Diving48¶
- Modality: RGB video
- Primary Tasks: Fine-grained action recognition, temporal reasoning
- Scale: ~18,000 video clips, 48 diving action classes
- License: Research use only
- Access: http://www.svcl.ucsd.edu/projects/resound/dataset.html
Summary¶
Diving48 is a fine-grained video classification dataset focusing on competitive diving. It contains approximately 18,000 trimmed video clips of 48 unambiguous dive sequences, defined by FINA (the international swimming federation) dive vocabulary. The dataset is specifically designed to test temporal reasoning capabilities, as the 48 classes differ primarily in the ordering and composition of atomic movements (takeoff, somersaults, twists, entry). Static frame-level features are largely uninformative, making Diving48 a strong benchmark for evaluating temporal modeling architectures.
Reference Paper¶
- Yingwei Li, Yi Li, Nuno Vasconcelos. "RESOUND: Towards Action Recognition without Representation Bias." ECCV, 2018.
PDF
Benchmarks & Baselines¶
- TSN (RGB) - Top-1: 16.8% — Li et al., ECCV 2018.

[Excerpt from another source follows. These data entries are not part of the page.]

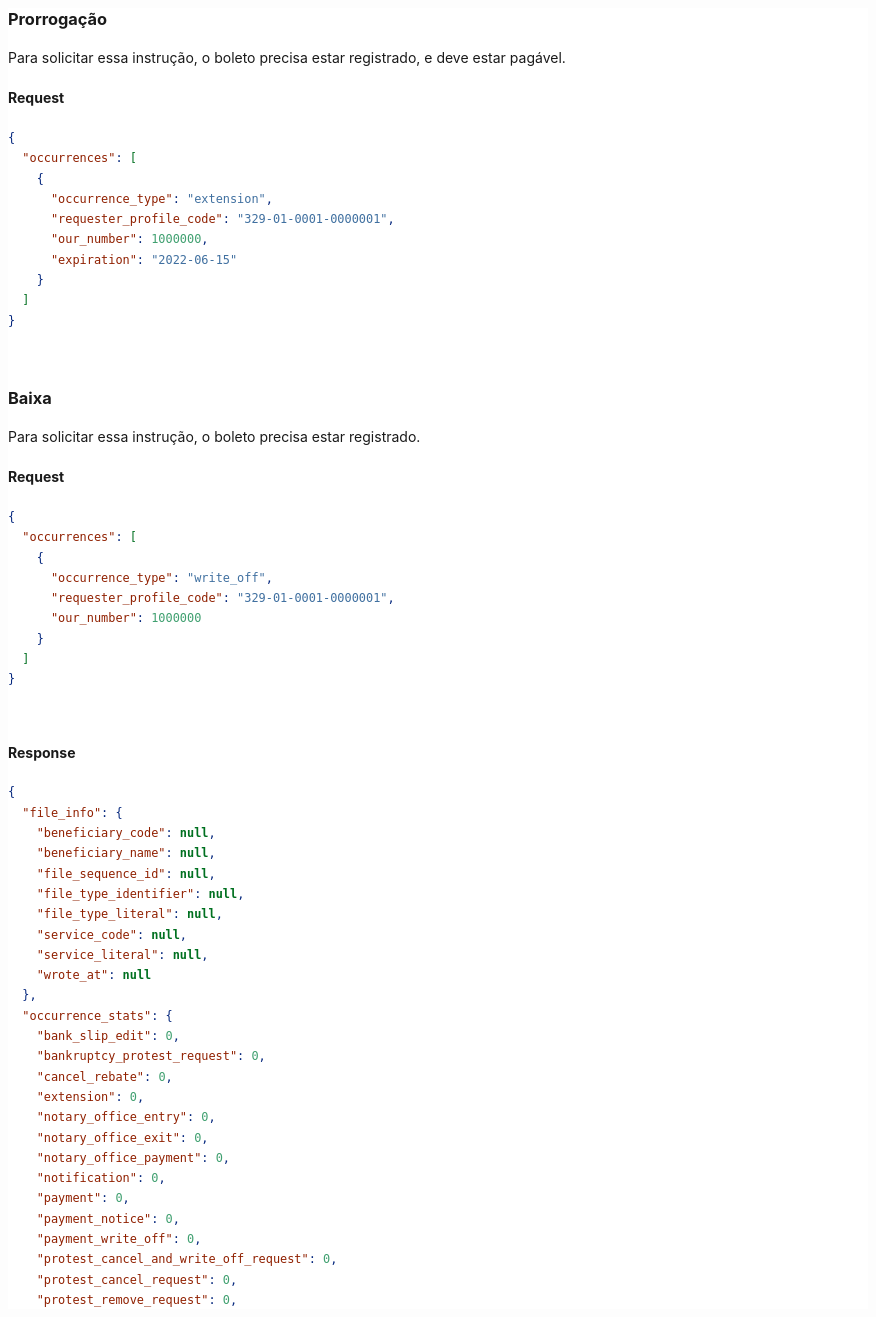 ### Prorrogação
Para solicitar essa instrução, o boleto precisa estar registrado, e deve estar pagável.

#### Request
```json
{
  "occurrences": [
    {
      "occurrence_type": "extension",
      "requester_profile_code": "329-01-0001-0000001",
      "our_number": 1000000,
      "expiration": "2022-06-15"
    }
  ]
}
```
<br>

### Baixa
Para solicitar essa instrução, o boleto precisa estar registrado.

#### Request
```json
{
  "occurrences": [
    {
      "occurrence_type": "write_off",
      "requester_profile_code": "329-01-0001-0000001",
      "our_number": 1000000
    }
  ]
}
```

<br>

#### Response
```json
{
  "file_info": {
    "beneficiary_code": null,
    "beneficiary_name": null,
    "file_sequence_id": null,
    "file_type_identifier": null,
    "file_type_literal": null,
    "service_code": null,
    "service_literal": null,
    "wrote_at": null
  },
  "occurrence_stats": {
    "bank_slip_edit": 0,
    "bankruptcy_protest_request": 0,
    "cancel_rebate": 0,
    "extension": 0,
    "notary_office_entry": 0,
    "notary_office_exit": 0,
    "notary_office_payment": 0,
    "notification": 0,
    "payment": 0,
    "payment_notice": 0,
    "payment_write_off": 0,
    "protest_cancel_and_write_off_request": 0,
    "protest_cancel_request": 0,
    "protest_remove_request": 0,
```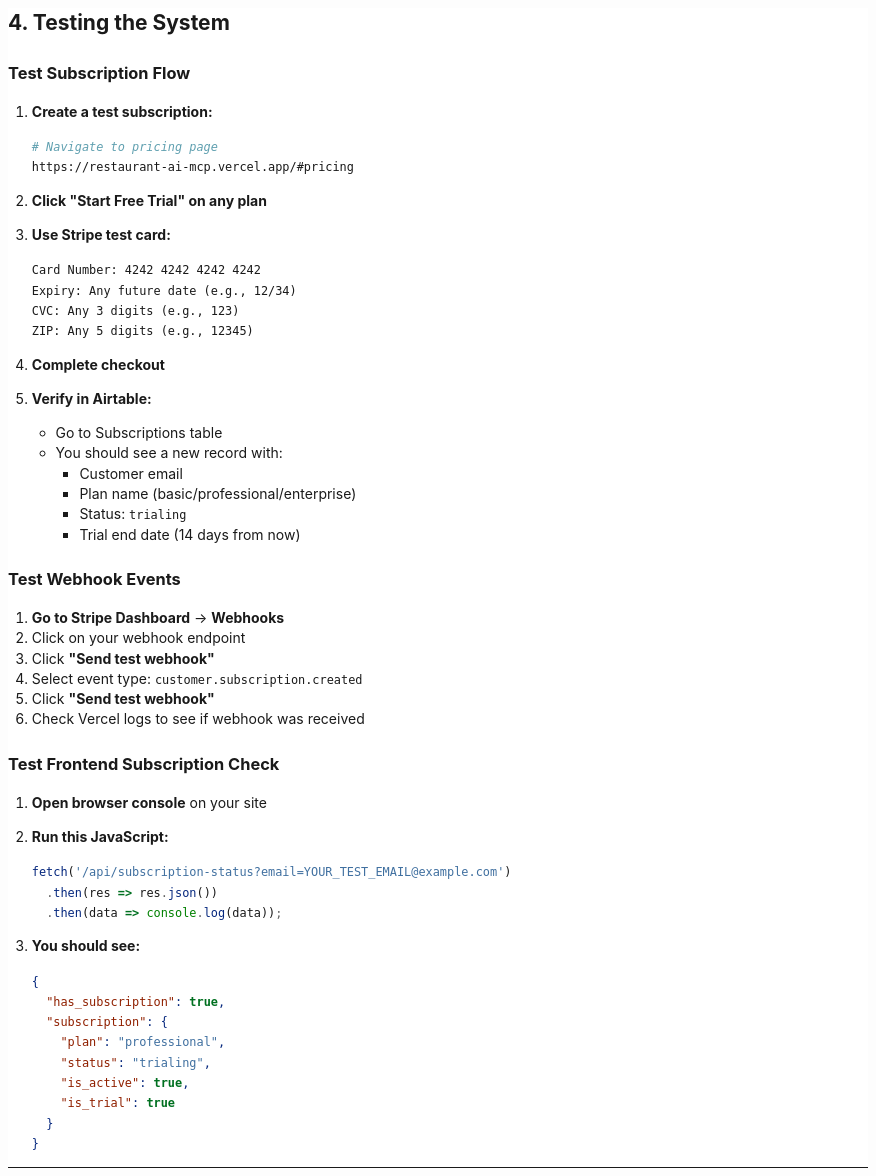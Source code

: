 
## 4. Testing the System

### Test Subscription Flow

1. **Create a test subscription:**
   ```bash
   # Navigate to pricing page
   https://restaurant-ai-mcp.vercel.app/#pricing
   ```

2. **Click "Start Free Trial" on any plan**

3. **Use Stripe test card:**
   ```
   Card Number: 4242 4242 4242 4242
   Expiry: Any future date (e.g., 12/34)
   CVC: Any 3 digits (e.g., 123)
   ZIP: Any 5 digits (e.g., 12345)
   ```

4. **Complete checkout**

5. **Verify in Airtable:**
   - Go to Subscriptions table
   - You should see a new record with:
     - Customer email
     - Plan name (basic/professional/enterprise)
     - Status: `trialing`
     - Trial end date (14 days from now)

### Test Webhook Events

1. **Go to Stripe Dashboard** → **Webhooks**
2. Click on your webhook endpoint
3. Click **"Send test webhook"**
4. Select event type: `customer.subscription.created`
5. Click **"Send test webhook"**
6. Check Vercel logs to see if webhook was received

### Test Frontend Subscription Check

1. **Open browser console** on your site
2. **Run this JavaScript:**
   ```javascript
   fetch('/api/subscription-status?email=YOUR_TEST_EMAIL@example.com')
     .then(res => res.json())
     .then(data => console.log(data));
   ```

3. **You should see:**
   ```json
   {
     "has_subscription": true,
     "subscription": {
       "plan": "professional",
       "status": "trialing",
       "is_active": true,
       "is_trial": true
     }
   }
   ```

---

- TDN - Top-1: 87.6% — Wang et al., CVPR 2021.
- Video Swin-B - Top-1: 88.0% — Liu et al., CVPR 2022.
- GSF - Top-1: 83.1% — Sudhakaran et al., ICCV 2021.
- Standard evaluation uses the official V2 train/test split.
Tooling & Ecosystem¶
- MMAction2 includes Diving48 dataset configs.
- TimeSformer reports Diving48 results.
- Annotations and splits available from the official project page.
Known Challenges¶
- Static appearance cues are nearly useless; models must rely on temporal order and dynamics.
- Some dive classes are extremely rare, leading to significant class imbalance.
- V1 annotations contained label noise; V2 cleaned annotations are recommended.
- All clips are from a single domain (competitive diving), limiting generalization studies.